Biggest thing on our plate right now is a massive nationwide education project on the Akaka bill. Our purpose is to assure that as many people as possible know what that legislation says and doesn’t say. Watch the Honolulu Advertiser on Wednesday, June 15, 2005. GRIH has placed a major full page (almost) advertisement on the subject.

Our attorney in Washington, D.C., Bruce Fein (bruce@thelichfieldgroup.com) is looking for your personal stories, events, or thoughts about what to expect if the Akaka bill passes. The triggering event was Governor Lingle’s testimony in early March 2005. She said passage of the bill would unify Hawaii.

We believe that any action by government which is based on extending privilege, property, prestige, or special rights based on ancestry is an affront to the U.S. Declaration of Independence and Constitution. The Akaka bill does just that. And it sure doesn’t unify Hawaii, the USA, or even people of Hawaiian ancestry.

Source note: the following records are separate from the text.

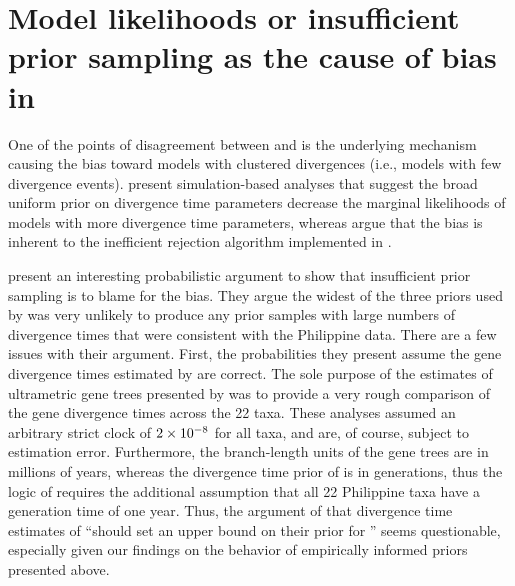 \section*{Model likelihoods or insufficient prior sampling as the cause of bias
in \msb}
One of the points of disagreement between \citet{Hickerson2013} and
\citet{Oaks2012} is the underlying mechanism causing the bias toward models
with clustered divergences (i.e., models with few divergence events).
\citet{Oaks2012} present simulation-based analyses that suggest the broad
uniform prior on divergence time parameters decrease the marginal likelihoods
of models with more divergence time parameters, whereas \citet{Hickerson2013}
argue that the bias is inherent to the inefficient rejection algorithm
implemented in \msb.

\citet{Hickerson2013} present an interesting probabilistic argument
 to show that insufficient prior sampling is to blame for the bias.
They argue the widest of the three priors used by \citet{Oaks2012} was very
unlikely to produce any prior samples with large numbers of divergence times
that were consistent with the Philippine data.
There are a few issues with their argument.
First, the probabilities they present assume the gene divergence times
estimated by \citet{Oaks2012} are correct.
The sole purpose of the estimates of ultrametric gene trees presented by
\citet{Oaks2012} was to provide a very rough comparison of the gene divergence
times across the 22 taxa.  These analyses assumed an arbitrary strict clock of
$2\times 10^{-8}$ for all taxa, and are, of course, subject to estimation error.
Furthermore, the branch-length units of the gene trees are in millions of
years, whereas the divergence time prior of \msb is in generations, thus the
logic of \citet{Hickerson2013} requires the additional assumption that all 22
Philippine taxa have a generation time of one year.
Thus, the argument of \citet{Hickerson2013} that divergence time estimates of
\citet{Oaks2012} ``should set an upper bound on their prior for \divt{}'' seems
questionable, especially given our findings on the behavior of empirically
informed priors presented above.

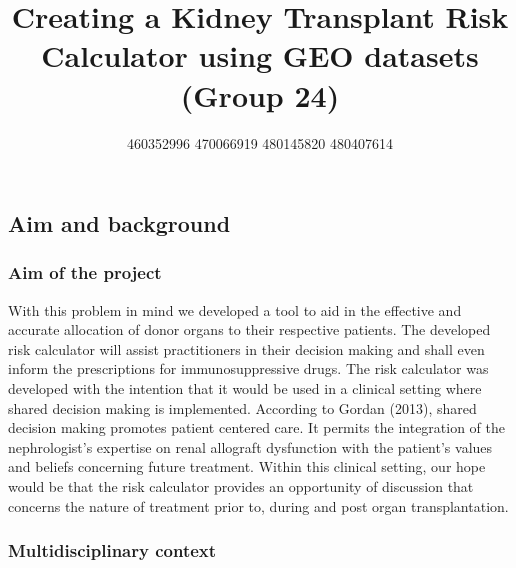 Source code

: \documentclass[a4paper,9pt,twocolumn,twoside,]{pinp}
\title{Creating a Kidney Transplant Risk Calculator using GEO datasets (Group
24)}
\author[]{460352996 470066919 480145820 480407614}
\affil[]{GitHub code repository is
\href{https://github.sydney.edu.au/aauw2900/DATA3888FinalProject}{here}}
\begin{document}
\verticaladjustment{-2pt}

\maketitle
\thispagestyle{firststyle}



\hypertarget{aim-and-background}{%
\subsection{Aim and background}\label{aim-and-background}}

\hypertarget{aim-of-the-project}{%
\subsubsection{Aim of the project}\label{aim-of-the-project}}

With this problem in mind we developed a tool to aid in the effective
and accurate allocation of donor organs to their respective patients.
The developed risk calculator will assist practitioners in their
decision making and shall even inform the prescriptions for
immunosuppressive drugs. The risk calculator was developed with the
intention that it would be used in a clinical setting where shared
decision making is implemented. According to Gordan (2013), shared
decision making promotes patient centered care. It permits the
integration of the nephrologist's expertise on renal allograft
dysfunction with the patient's values and beliefs concerning future
treatment. Within this clinical setting, our hope would be that the risk
calculator provides an opportunity of discussion that concerns the
nature of treatment prior to, during and post organ transplantation.

\hypertarget{multidisciplinary-context}{%
\subsubsection{Multidisciplinary
context}\label{multidisciplinary-context}}
\end{document}
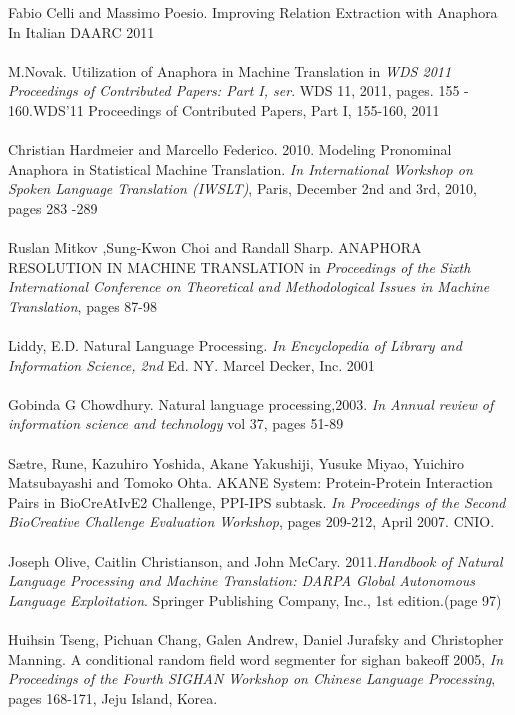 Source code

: \big[9\big]  Fabio Celli and Massimo Poesio. Improving Relation Extraction with Anaphora In Italian DAARC 2011\\  \\
\big[10\big] M.Novak. Utilization of Anaphora in Machine Translation in \emph{WDS 2011 Proceedings of Contributed Papers: Part I, ser}. WDS 11, 2011, pages. 155 - 160.WDS'11 Proceedings of Contributed Papers, Part I, 155-160, 2011 \\  \\
\big[11\big] Christian Hardmeier and Marcello Federico. 2010. Modeling Pronominal Anaphora in Statistical Machine Translation. \emph{In International Workshop on Spoken Language Translation (IWSLT)}, Paris, December 2nd and 3rd, 2010, pages 283 -289\\  \\
\big[12\big] Ruslan Mitkov ,Sung-Kwon Choi and Randall Sharp. ANAPHORA RESOLUTION IN MACHINE TRANSLATION in \emph{Proceedings of the Sixth International Conference on Theoretical and Methodological Issues in Machine Translation}, pages 87-98 \\  \\
\big[13\big] Liddy, E.D. Natural Language Processing. \emph{In Encyclopedia of Library and Information Science, 2nd} Ed. NY. Marcel Decker, Inc. 2001\\  \\
\big[14\big] Gobinda G Chowdhury. Natural language processing,2003. \emph{In Annual review of information science and technology} vol 37, pages 51-89\\  \\
\big[15\big]  Sætre, Rune, Kazuhiro Yoshida, Akane Yakushiji, Yusuke Miyao, Yuichiro Matsubayashi and Tomoko Ohta. AKANE System: Protein-Protein Interaction Pairs in BioCreAtIvE2 Challenge, PPI-IPS subtask. \emph{In Proceedings of the Second BioCreative Challenge Evaluation Workshop}, pages 209-212, April 2007. CNIO. \\  \\
\big[16\big] Joseph Olive, Caitlin Christianson, and John McCary. 2011.\emph{Handbook of Natural Language Processing and Machine Translation: DARPA Global Autonomous Language Exploitation}. Springer Publishing Company, Inc., 1st edition.(page 97) \\  \\
\big[17\big] Huihsin Tseng, Pichuan Chang, Galen Andrew, Daniel Jurafsky and  Christopher Manning. A conditional random field word segmenter for sighan bakeoff 2005,  \emph{In Proceedings of the Fourth SIGHAN Workshop on Chinese Language Processing}, pages 168-171, Jeju Island, Korea.\\  \\
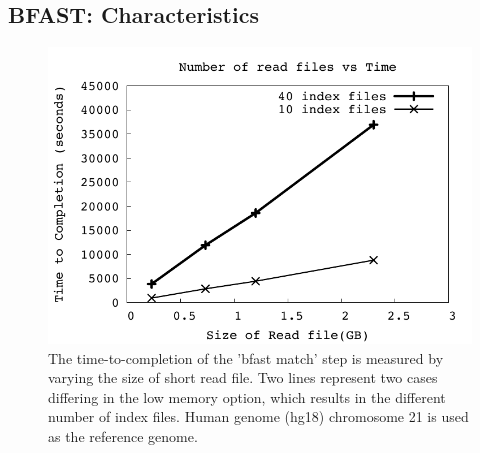 \documentclass{acm_proc_article-sp}
\begin{document}
\subsection{BFAST: Characteristics}


\begin{figure}
 \centering
\includegraphics[scale=0.66]{figures/readsvstime.pdf}

\caption{\small The time-to-completion of the 'bfast match' step is
  measured by varying the size of short read file.  Two lines
  represent two cases differing in the low memory option, which
  results in the different number of index files.  Human genome (hg18)
  chromosome 21 is used as the reference genome. }
  \label{fig:parallel-execution} 
 \end{figure}
\end{document}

Please have a look at one of our favorite blogs, Reason Out of Control

Introduction and Rules

Monday, June 13th, 2005

This is the Weblog of Grassroot Institute of Hawaii (GRIH). As such, it is the central source for quick references to thoughts, activities and events which might interest those individuals who are passionate about personal authority, responsibility and genuine accountability. We call that freedom or liberty. Our friends at Reason Foundation say “Free Minds and Free Markets” and we love them for that.

We are not going to start with a lot of rules because we don’t have any experience that would dictate such. But we do foster a civil society and civil discourse. So, here’s a rule to start with: Keep it civil and avoid personal attacks.

And, to help you to understand where we are coming from here is our political philosophy:

“We are only slightly interested in the political left or right. When it comes to public policy we look to see where the policy sends power. If it empowers the individual, we think it looks upward toward human freedom to succeed or fail. If it decreases individual authority, responsibility and accountability and hands power to the state we think it sends us downward toward statism. Thus, we are up or down evaluators rather than left or right. Needless to say, we do not like tyranny whether it is from the minority or majority.”